**What is needed**:
Report every line below that has the string "executablePath" in it.
Start of Extracted material
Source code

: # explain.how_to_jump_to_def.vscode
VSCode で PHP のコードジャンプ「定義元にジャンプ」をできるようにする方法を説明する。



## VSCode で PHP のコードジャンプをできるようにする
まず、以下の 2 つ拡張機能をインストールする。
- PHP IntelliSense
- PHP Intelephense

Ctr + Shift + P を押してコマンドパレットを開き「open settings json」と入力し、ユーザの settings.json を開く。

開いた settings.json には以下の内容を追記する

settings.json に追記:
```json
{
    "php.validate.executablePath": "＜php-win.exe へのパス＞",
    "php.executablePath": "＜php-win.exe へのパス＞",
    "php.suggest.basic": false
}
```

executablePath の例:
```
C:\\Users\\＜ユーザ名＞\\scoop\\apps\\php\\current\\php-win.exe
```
End of Extracted material
**Answer**:
    "php.validate.executablePath": "＜php-win.exe へのパス＞",
    "php.executablePath": "＜php-win.exe へのパス＞",
executablePath の例:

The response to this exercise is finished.